→ Data to examine
━━━━━━━━
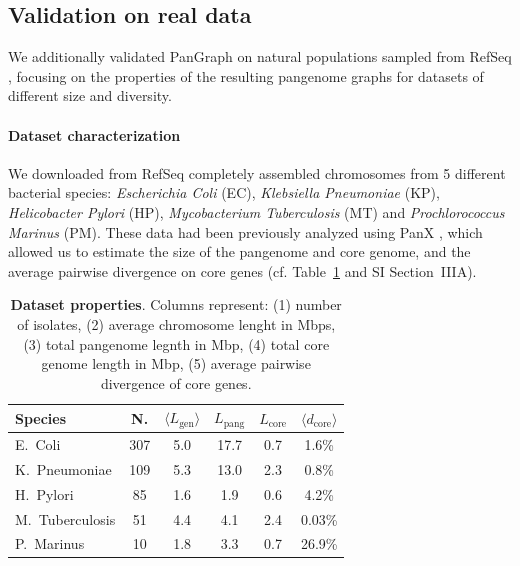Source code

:\documentclass[aps,rmp,reprint,superscriptaddress,notitlepage,10pt]{revtex4-1}
\newcommand{\avg}[1]{\langle #1 \rangle}
\newcommand{\Lcore}{L_\text{core}}
\newcommand{\Lpang}{L_\text{pang}}
\newcommand{\Lgen}{L_\text{gen}}
\newcommand{\dcore}{\langle d_\text{core} \rangle}
\begin{document}
\subsection{Validation on real data}

We additionally validated PanGraph on natural populations sampled from RefSeq \cite{o2016reference}, focusing on the properties of the resulting pangenome graphs for datasets of different size and diversity.

\paragraph*{Dataset characterization}

We downloaded from RefSeq \cite{o2016reference} completely assembled chromosomes from 5 different bacterial species: \textit{Escherichia Coli} (EC), \textit{Klebsiella Pneumoniae} (KP), \textit{Helicobacter Pylori} (HP), \textit{Mycobacterium Tuberculosis} (MT) and \textit{Prochlorococcus Marinus} (PM). These data had been previously analyzed using PanX \cite{ding2018panx}, which allowed us to estimate the size of the pangenome and core genome, and the average pairwise divergence on core genes (cf. Table~\ref{table:panx-dataset} and SI Section~IIIA).



\begin{table}[h]
    \setlength{\tabcolsep}{6pt}
    \begin{tabular}{l c c c c c }
        \hline\hline
        Species         & N.  & $\avg{\Lgen}$ & $\Lpang$ & $\Lcore$ & $\dcore$ \\
        \hline
        E.~Coli         & 307 & 5.0           & 17.7     & 0.7      & 1.6\%    \\
        K.~Pneumoniae   & 109 & 5.3           & 13.0     & 2.3      & 0.8\%    \\
        H.~Pylori       & 85  & 1.6           & 1.9      & 0.6      & 4.2\%    \\
        M.~Tuberculosis & 51  & 4.4           & 4.1      & 2.4      & 0.03\%   \\
        P.~Marinus      & 10  & 1.8           & 3.3      & 0.7      & 26.9\%   \\
        \hline
    \end{tabular}
    \caption{{\bf Dataset properties}. Columns represent:
        (1) number of isolates,
        (2) average chromosome lenght in Mbps,
        (3) total pangenome legnth in Mbp,
        (4) total core genome length in Mbp,
        (5) average pairwise divergence of core genes.
    }
    \label{table:panx-dataset}
\end{table}
\end{document}
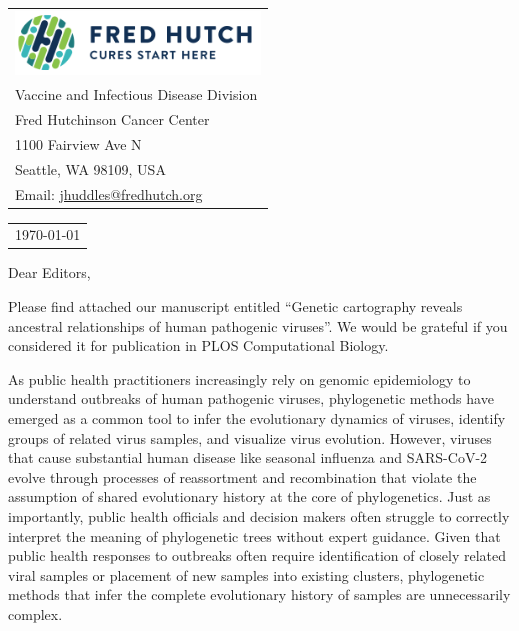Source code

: \documentclass[11pt]{article}
\begin{document}
\thispagestyle{empty} %

\mbox{}\hfill
\begin{tabular}{l @{}}
	\includegraphics[width=6.5cm]{fhcc_logo} \\
	Vaccine and Infectious Disease Division \\
	Fred Hutchinson Cancer Center \\
	1100 Fairview Ave N \\
	Seattle, WA 98109, USA \\
	Email: \href{mailto:jhuddles@fredhutch.org}{jhuddles@fredhutch.org} \\
\end{tabular}

\vspace{0.1in} %

\begin{tabular}{@{} l}
  \today
\end{tabular}

\vspace{0.1in} %

Dear Editors,

\medskip %

Please find attached our manuscript entitled ``Genetic cartography reveals ancestral relationships of human pathogenic viruses''.
We would be grateful if you considered it for publication in PLOS Computational Biology.

As public health practitioners increasingly rely on genomic epidemiology to understand outbreaks of human pathogenic viruses, phylogenetic methods have emerged as a common tool to infer the evolutionary dynamics of viruses, identify groups of related virus samples, and visualize virus evolution.
However, viruses that cause substantial human disease like seasonal influenza and SARS-CoV-2 evolve through processes of reassortment and recombination that violate the assumption of shared evolutionary history at the core of phylogenetics.
Just as importantly, public health officials and decision makers often struggle to correctly interpret the meaning of phylogenetic trees without expert guidance.
Given that public health responses to outbreaks often require identification of closely related viral samples or placement of new samples into existing clusters, phylogenetic methods that infer the complete evolutionary history of samples are unnecessarily complex.
\end{document}
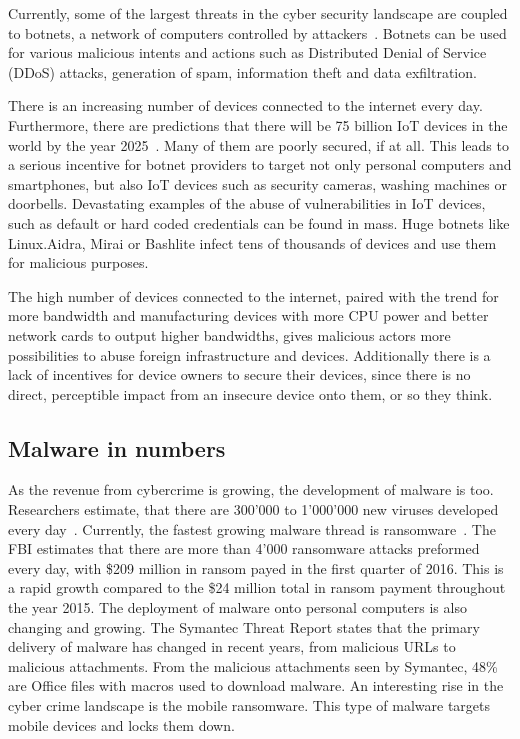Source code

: Currently, some of the largest threats in the cyber security landscape are coupled to botnets, a network of computers controlled by attackers~\cite{Putman}.
Botnets can be used for various malicious intents and actions such as Distributed Denial of Service (DDoS) attacks, generation of spam, information theft and data exfiltration.

There is an increasing number of devices connected to the internet every day.
Furthermore, there are predictions that there will be 75 billion IoT devices in the world by the year 2025~\cite{Statista}.
Many of them are poorly secured, if at all.
This leads to a serious incentive for botnet providers to target not only personal computers and smartphones, but also IoT devices such as security cameras, washing machines or doorbells.
Devastating examples of the abuse of vulnerabilities in IoT devices, such as default or hard coded credentials can be found in mass.
Huge botnets like Linux.Aidra, Mirai or Bashlite infect tens of thousands of devices and use them for malicious purposes.

The high number of devices connected to the internet, paired with the trend for more bandwidth and manufacturing devices with more CPU power and better network cards to output higher bandwidths, gives malicious actors more possibilities to abuse foreign infrastructure and devices.
Additionally there is a lack of incentives for device owners to secure their devices, since there is no direct, perceptible impact from an insecure device onto them, or so they think.

\subsection{Malware in numbers}
As the revenue from cybercrime is growing, the development of malware is too.
Researchers estimate, that there are 300'000 to 1'000'000 new viruses developed every day~\cite{McAfee18}.
Currently, the fastest growing malware thread is ransomware~\cite{McAfee18}.
The FBI estimates that there are more than 4'000 ransomware attacks preformed every day, with \$209 million in ransom payed in the first quarter of 2016.
This is a rapid growth compared to the \$24 million total in ransom payment throughout the year 2015.
The deployment of malware onto personal computers is also changing and growing.
The Symantec Threat Report states that the primary delivery of malware has changed in recent years, from malicious URLs to malicious attachments.
From the malicious attachments seen by Symantec, 48\% are Office files with macros used to download malware.
An interesting rise in the cyber crime landscape is the mobile ransomware.
This type of malware targets mobile devices and locks them down.\cite{Symantec19}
━━━━━━━━
→ Task prompt
Where the word "documentclass" shows up in a line of the listing, return that line.

→ Problem solution
:\documentclass[aps,rmp,reprint,superscriptaddress,notitlepage,10pt]{revtex4-1}
: \documentclass[11pt]{article}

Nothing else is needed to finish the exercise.